If a speaker costs 5k and above, my core requirements are:

a) All drivers need to designed/developed in-house from scratch!

b) Everything about the speaker should be designed from the ground up!

c) Measurements should indicate engineering competence, even if it is not pristine

 

Here are the measurements close to my 30k speaker (everything developed in-house from scratch by the manufacturer)

Here’s the measurement on my 15k speaker (everything developed in-house from scratch by the manufacturer)

 

Here’s the measurement on my 5k speaker (everything developed in-house from scratch by the manufacturer)

 

If it is under 5k, i am forgiving of the drivers coming from someone else. I’ll forgive you!! But, now, it better measure like a pristine cat, because the manufacturer’s doing way less work now!!

So, here’s my 3k speaker (~1500 if ya DIY’d the kit) with drivers from someone else.

 

 

 

 

Narrow-band peaks and dips which occur within about 1/3 octave of one another tend to be "averaged" by the ear. Therefore, that on-axis frequency response graph looks far worse to the eyes than it sounds to the ears.

The on-axis dip at 3 kHz is wide enough to survive the ear's "averaging" characteristic, BUT it corresponds with an off-axis rise in that region.  So my guess is the designer put a dip at the bottom end of the tweeter’s range to compensate for an off-axis "flare". Imo this is a good design choice.

The on-axis emphasis centered around 11 kHz can be compensated for by listening off-axis.

In fact, it looks to me like at about maybe 10-20 degrees off-axis the 3 kHz dip fills in and the 11 kHz bump smooths out.
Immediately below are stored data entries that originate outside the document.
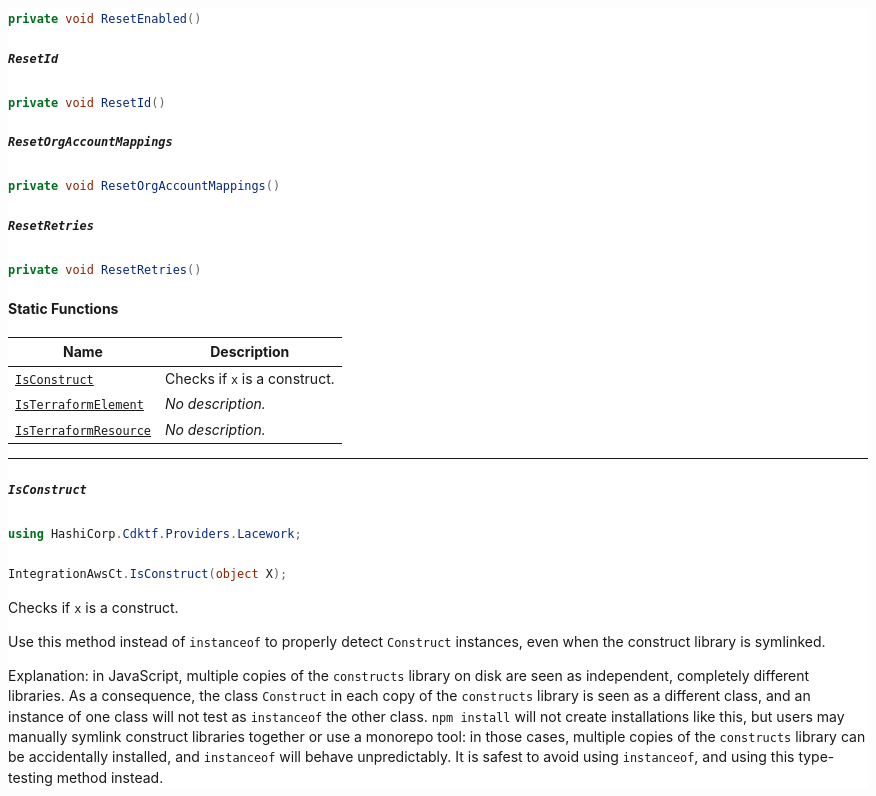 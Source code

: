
 ```csharp
private void ResetEnabled()
```

##### `ResetId` <a name="ResetId" id="rhizo-co-terraform-provider-lacework.integrationAwsCt.IntegrationAwsCt.resetId"></a>

```csharp
private void ResetId()
```

##### `ResetOrgAccountMappings` <a name="ResetOrgAccountMappings" id="rhizo-co-terraform-provider-lacework.integrationAwsCt.IntegrationAwsCt.resetOrgAccountMappings"></a>

```csharp
private void ResetOrgAccountMappings()
```

##### `ResetRetries` <a name="ResetRetries" id="rhizo-co-terraform-provider-lacework.integrationAwsCt.IntegrationAwsCt.resetRetries"></a>

```csharp
private void ResetRetries()
```

#### Static Functions <a name="Static Functions" id="Static Functions"></a>

| **Name** | **Description** |
| --- | --- |
| <code><a href="#rhizo-co-terraform-provider-lacework.integrationAwsCt.IntegrationAwsCt.isConstruct">IsConstruct</a></code> | Checks if `x` is a construct. |
| <code><a href="#rhizo-co-terraform-provider-lacework.integrationAwsCt.IntegrationAwsCt.isTerraformElement">IsTerraformElement</a></code> | *No description.* |
| <code><a href="#rhizo-co-terraform-provider-lacework.integrationAwsCt.IntegrationAwsCt.isTerraformResource">IsTerraformResource</a></code> | *No description.* |

---

##### `IsConstruct` <a name="IsConstruct" id="rhizo-co-terraform-provider-lacework.integrationAwsCt.IntegrationAwsCt.isConstruct"></a>

```csharp
using HashiCorp.Cdktf.Providers.Lacework;

IntegrationAwsCt.IsConstruct(object X);
```

Checks if `x` is a construct.

Use this method instead of `instanceof` to properly detect `Construct`
instances, even when the construct library is symlinked.

Explanation: in JavaScript, multiple copies of the `constructs` library on
disk are seen as independent, completely different libraries. As a
consequence, the class `Construct` in each copy of the `constructs` library
is seen as a different class, and an instance of one class will not test as
`instanceof` the other class. `npm install` will not create installations
like this, but users may manually symlink construct libraries together or
use a monorepo tool: in those cases, multiple copies of the `constructs`
library can be accidentally installed, and `instanceof` will behave
unpredictably. It is safest to avoid using `instanceof`, and using
this type-testing method instead.
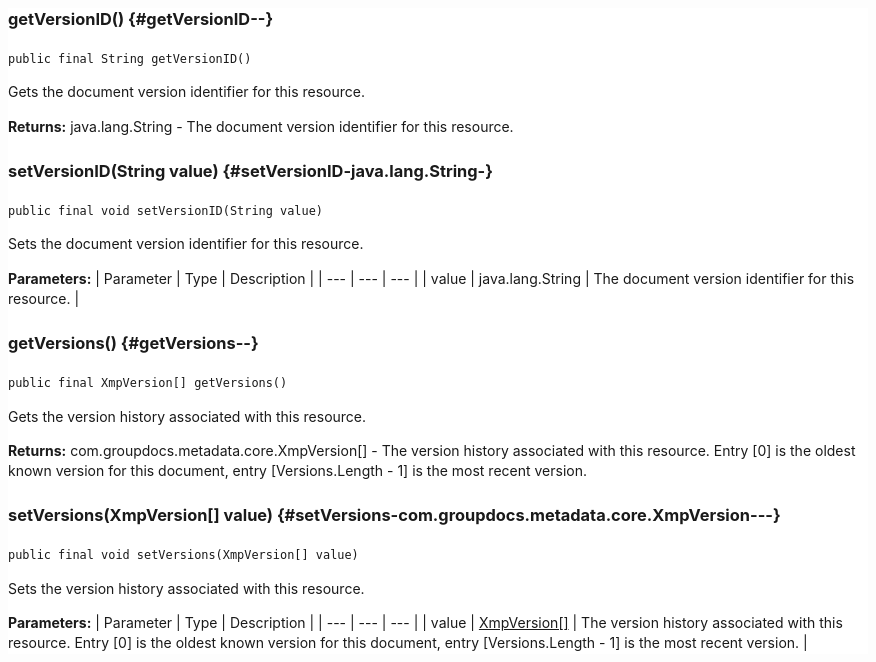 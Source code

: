 ### getVersionID() {#getVersionID--}
```
public final String getVersionID()
```


Gets the document version identifier for this resource.

**Returns:**
java.lang.String - The document version identifier for this resource.
### setVersionID(String value) {#setVersionID-java.lang.String-}
```
public final void setVersionID(String value)
```


Sets the document version identifier for this resource.

**Parameters:**
| Parameter | Type | Description |
| --- | --- | --- |
| value | java.lang.String | The document version identifier for this resource. |

### getVersions() {#getVersions--}
```
public final XmpVersion[] getVersions()
```


Gets the version history associated with this resource.

**Returns:**
com.groupdocs.metadata.core.XmpVersion[] - The version history associated with this resource. Entry [0] is the oldest known version for this document, entry [Versions.Length - 1] is the most recent version.
### setVersions(XmpVersion[] value) {#setVersions-com.groupdocs.metadata.core.XmpVersion---}
```
public final void setVersions(XmpVersion[] value)
```


Sets the version history associated with this resource.

**Parameters:**
| Parameter | Type | Description |
| --- | --- | --- |
| value | [XmpVersion\[\]](../../com.groupdocs.metadata.core/xmpversion) | The version history associated with this resource. Entry [0] is the oldest known version for this document, entry [Versions.Length - 1] is the most recent version. |

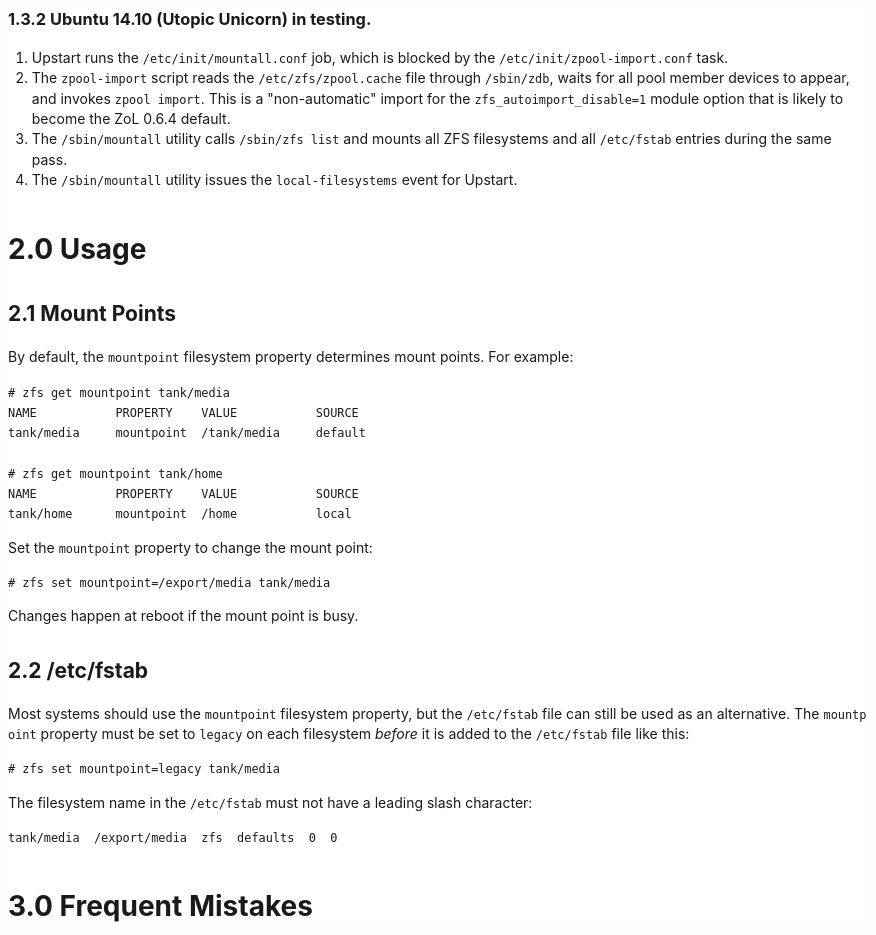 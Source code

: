 ### 1.3.2 Ubuntu 14.10 (Utopic Unicorn) in testing.

1. Upstart runs the `/etc/init/mountall.conf` job, which is blocked by the `/etc/init/zpool-import.conf` task.
1. The `zpool-import` script reads the `/etc/zfs/zpool.cache` file through `/sbin/zdb`, waits for all pool member devices to appear, and invokes `zpool import`. This is a "non-automatic" import for the `zfs_autoimport_disable=1` module option that is likely to become the ZoL 0.6.4 default.
1. The `/sbin/mountall` utility calls `/sbin/zfs list` and mounts all ZFS filesystems and all `/etc/fstab` entries during the same pass.
1. The `/sbin/mountall` utility issues the `local-filesystems` event for Upstart.

# 2.0 Usage

## 2.1 Mount Points

By default, the `mountpoint` filesystem property determines mount points.  For example:

```
# zfs get mountpoint tank/media
NAME           PROPERTY    VALUE           SOURCE
tank/media     mountpoint  /tank/media     default

# zfs get mountpoint tank/home
NAME           PROPERTY    VALUE           SOURCE
tank/home      mountpoint  /home           local
```

Set the `mountpoint` property to change the mount point:

```
# zfs set mountpoint=/export/media tank/media
```

Changes happen at reboot if the mount point is busy.


## 2.2 /etc/fstab

Most systems should use the `mountpoint` filesystem property, but the `/etc/fstab` file can still be used as an alternative.  The `mountpoint` property must be set to `legacy` on each filesystem *before* it is added to the `/etc/fstab` file like this:

```
# zfs set mountpoint=legacy tank/media
```

The filesystem name in the `/etc/fstab` must not have a leading slash character:

```
tank/media  /export/media  zfs  defaults  0  0
```

# 3.0  Frequent Mistakes
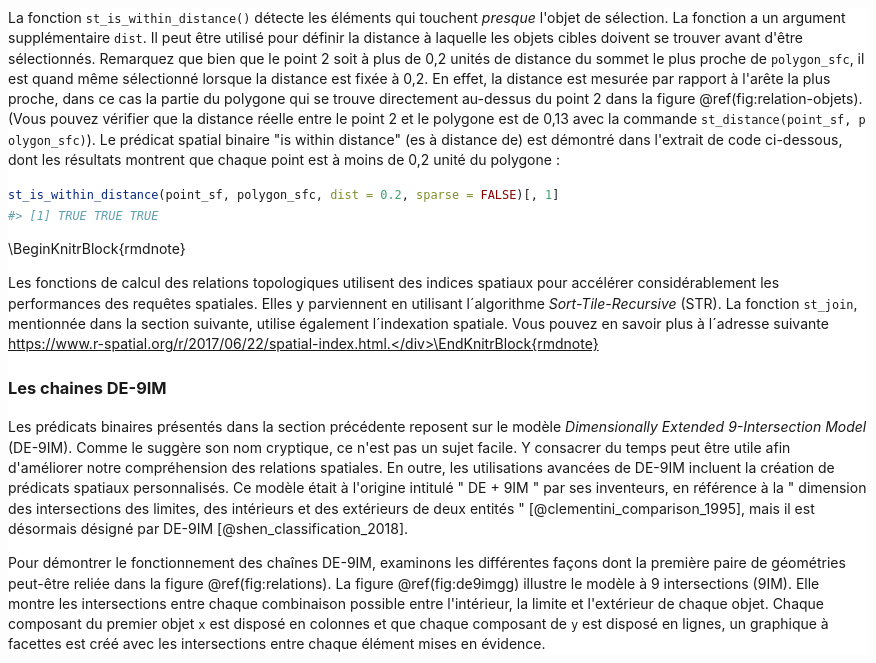 La fonction `st_is_within_distance()` détecte les éléments qui  touchent *presque* l'objet de sélection. La fonction a un argument supplémentaire `dist`.
Il peut être utilisé pour définir la distance à laquelle les objets cibles doivent se trouver avant d'être sélectionnés.
Remarquez que bien que le point 2 soit à plus de 0,2 unités de distance du sommet le plus proche de `polygon_sfc`, il est quand même sélectionné lorsque la distance est fixée à 0,2. 
En effet, la distance est mesurée par rapport à l'arête la plus proche, dans ce cas la partie du polygone qui se trouve directement au-dessus du point 2 dans la figure \@ref(fig:relation-objets).
(Vous pouvez vérifier que la distance réelle entre le point 2 et le polygone est de 0,13 avec la commande `st_distance(point_sf, polygon_sfc)`).
Le prédicat spatial binaire "is within distance" (es à distance de) est démontré dans l'extrait de code ci-dessous, dont les résultats montrent que chaque point est à moins de 0,2 unité du polygone :


```r
st_is_within_distance(point_sf, polygon_sfc, dist = 0.2, sparse = FALSE)[, 1]
#> [1] TRUE TRUE TRUE
```




\BeginKnitrBlock{rmdnote}<div class="rmdnote">Les fonctions de calcul des relations topologiques utilisent des indices spatiaux pour accélérer considérablement les performances des requêtes spatiales.
Elles y parviennent en utilisant l´algorithme *Sort-Tile-Recursive* (STR).
La fonction `st_join`, mentionnée dans la section suivante, utilise également l´indexation spatiale. 
Vous pouvez en savoir plus à l´adresse suivante https://www.r-spatial.org/r/2017/06/22/spatial-index.html.</div>\EndKnitrBlock{rmdnote}







### Les chaines DE-9IM

Les prédicats binaires présentés dans la section précédente reposent sur le modèle *Dimensionally Extended 9-Intersection Model* (DE-9IM).
Comme le suggère son nom cryptique, ce n'est pas un sujet facile.
Y consacrer du temps peut être utile afin d'améliorer notre compréhension des relations spatiales.
En outre, les utilisations avancées de DE-9IM incluent la création de prédicats spatiaux personnalisés.
Ce modèle était à l'origine intitulé " DE + 9IM " par ses inventeurs, en référence à la " dimension des intersections des limites, des intérieurs et des extérieurs de deux entités " [@clementini_comparison_1995], mais il est désormais désigné par DE-9IM [@shen_classification_2018].




Pour démontrer le fonctionnement des chaînes DE-9IM, examinons les différentes façons dont la première paire de géométries peut-être reliée dans la figure \@ref(fig:relations).
La figure \@ref(fig:de9imgg) illustre le modèle à 9 intersections (9IM).  Elle montre les intersections entre chaque combinaison possible entre l'intérieur, la limite et l'extérieur de chaque objet. Chaque composant du premier objet `x` est disposé en colonnes et que chaque composant de `y` est disposé en lignes, un graphique à facettes est créé avec les intersections entre chaque élément mises en évidence.
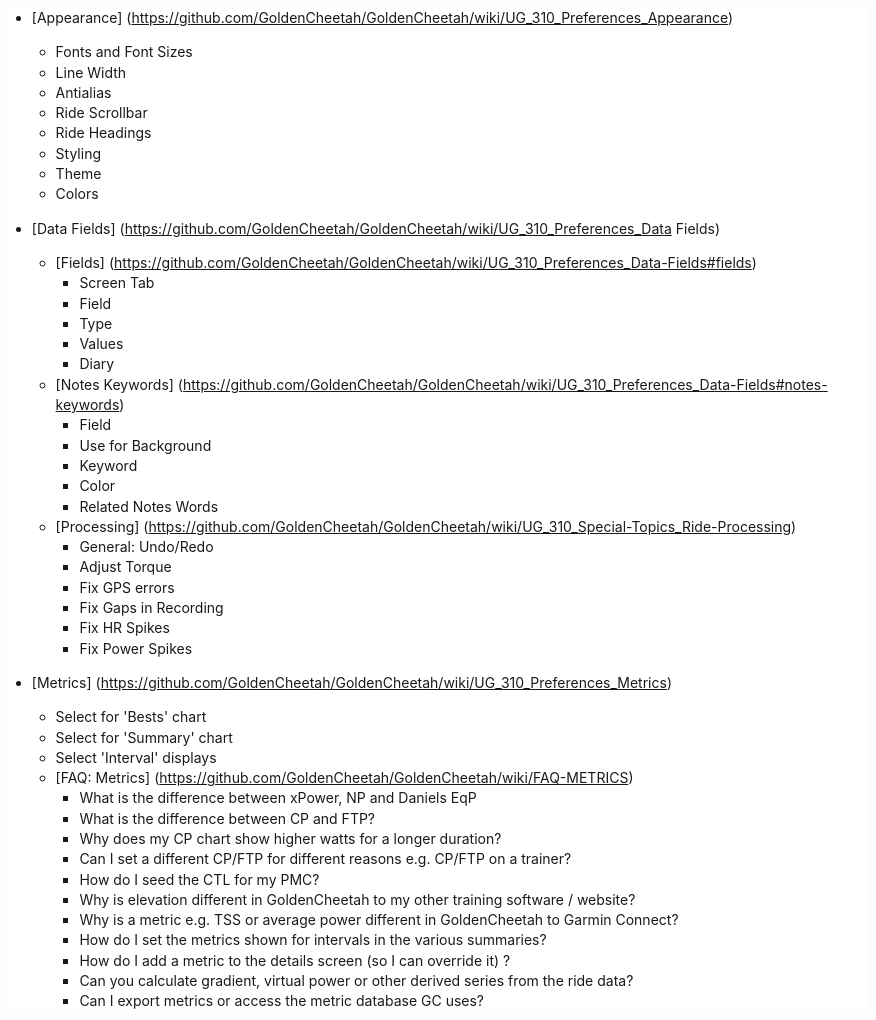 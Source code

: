   
* [Appearance] (https://github.com/GoldenCheetah/GoldenCheetah/wiki/UG_310_Preferences_Appearance)
  * Fonts and Font Sizes  
  * Line Width  
  * Antialias 
  * Ride Scrollbar 
  * Ride Headings  
  * Styling  
  * Theme  
  * Colors  

* [Data Fields] (https://github.com/GoldenCheetah/GoldenCheetah/wiki/UG_310_Preferences_Data Fields)
  * [Fields] (https://github.com/GoldenCheetah/GoldenCheetah/wiki/UG_310_Preferences_Data-Fields#fields)
    * Screen Tab  
    * Field 
    * Type
    * Values
    * Diary
  * [Notes Keywords] (https://github.com/GoldenCheetah/GoldenCheetah/wiki/UG_310_Preferences_Data-Fields#notes-keywords)
    * Field
    * Use for Background  
    * Keyword 
    * Color
    * Related Notes Words  
  * [Processing] (https://github.com/GoldenCheetah/GoldenCheetah/wiki/UG_310_Special-Topics_Ride-Processing)
    * General: Undo/Redo
    * Adjust Torque
    * Fix GPS errors
    * Fix Gaps in Recording
    * Fix HR Spikes
    * Fix Power Spikes
* [Metrics] (https://github.com/GoldenCheetah/GoldenCheetah/wiki/UG_310_Preferences_Metrics)
    * Select for 'Bests' chart
    * Select for 'Summary' chart
    * Select 'Interval' displays
    * [FAQ: Metrics] (https://github.com/GoldenCheetah/GoldenCheetah/wiki/FAQ-METRICS)
      * What is the difference between xPower, NP and Daniels EqP
      * What is the difference between CP and FTP?
      * Why does my CP chart show higher watts for a longer duration?
      * Can I set a different CP/FTP for different reasons e.g. CP/FTP on a trainer?
      * How do I seed the CTL for my PMC?
      * Why is elevation different in GoldenCheetah to my other training software / website?
      * Why is a metric e.g. TSS or average power different in GoldenCheetah to Garmin Connect?
      * How do I set the metrics shown for intervals in the various summaries?
      * How do I add a metric to the details screen (so I can override it) ?
      * Can you calculate gradient, virtual power or other derived series from the ride data?
      * Can I export metrics or access the metric database GC uses?
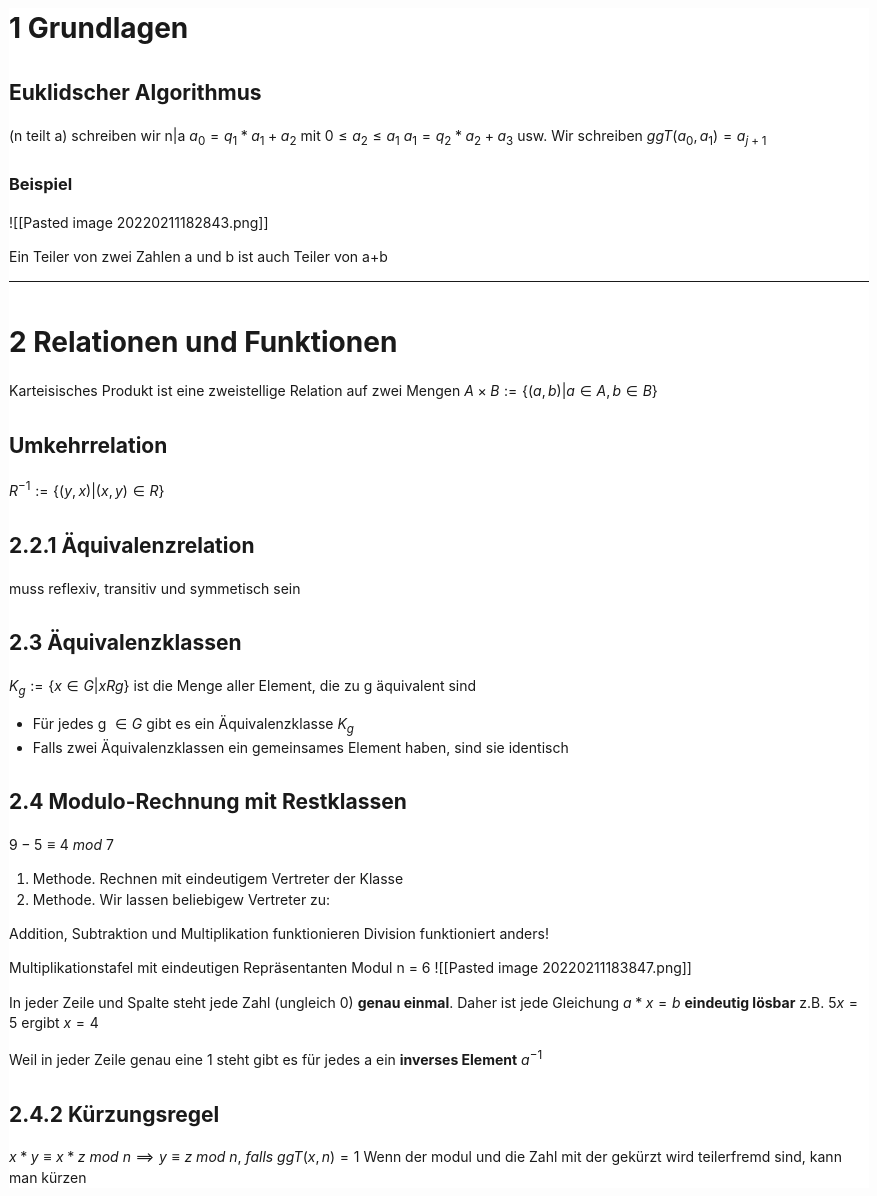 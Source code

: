# 1 Grundlagen
## Euklidscher Algorithmus
(n teilt a) schreiben wir n|a
$a_0=q_1*a_1 +a_2$ mit $0 \leq a_2 \leq a_1$
$a_1=q_2*a_2+a_3$ usw.
Wir schreiben $ggT(a_0,a_1)=a_{j+1}$

### Beispiel
![[Pasted image 20220211182843.png]]

Ein Teiler von zwei Zahlen a und b ist auch Teiler von a+b
___
# 2 Relationen und Funktionen
Karteisisches Produkt ist eine zweistellige Relation auf zwei Mengen
$A \times B:=\{(a,b)|a\in A, b \in B\}$
## Umkehrrelation
$R^{-1}:=\{(y,x)|(x,y) \in R\}$
## 2.2.1 Äquivalenzrelation
 muss reflexiv, transitiv und symmetisch sein
 ## 2.3 Äquivalenzklassen
 $K_g:=\{x \in G|xRg\}$ ist die Menge aller Element, die zu g äquivalent sind
 - Für jedes g $\in G$ gibt es ein Äquivalenzklasse $K_g$
 - Falls zwei Äquivalenzklassen ein gemeinsames Element haben, sind sie identisch
 ## 2.4 Modulo-Rechnung mit Restklassen
 $9-5 \equiv 4~mod~7$
 1. Methode. Rechnen mit eindeutigem Vertreter der Klasse
 2. Methode. Wir lassen beliebigew Vertreter zu:
 
 Addition, Subtraktion und Multiplikation funktionieren
Division funktioniert anders!

Multiplikationstafel mit eindeutigen Repräsentanten Modul n = 6
![[Pasted image 20220211183847.png]]

In jeder Zeile und Spalte steht jede Zahl (ungleich 0) **genau einmal**.
Daher ist jede Gleichung $a*x=b$ **eindeutig lösbar**
z.B. $5x=5$ ergibt $x=4$

Weil in jeder Zeile genau eine 1 steht gibt es für jedes a ein **inverses Element** $a^{-1}$
## 2.4.2 Kürzungsregel
$x*y \equiv x*z ~mod~n \implies y\equiv z~mod~n,~falls~ggT(x,n)=1$
Wenn der modul und die Zahl mit der gekürzt wird teilerfremd sind, kann man kürzen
My guess is that this speaker would sound excellent with proper set-up.

Duke

Not an Alta Audio dealer

@soix has it right. The Alta Audio speakers should be listened to before buying. I was one of those commenting on the Alyssa thread about frequency response and discontinuity issues. There were three speakers from them represented at Axpona. I heard the same issue on all of them. After the show, I wanted to see if there were measurements out there showing what I heard. Stereophile measurements of the Adam and Alyssa clearly show issues at around 3k, and to me it is audible. I wanted to like them, because they look beautiful. Some people may like the sound that they produce, I did not.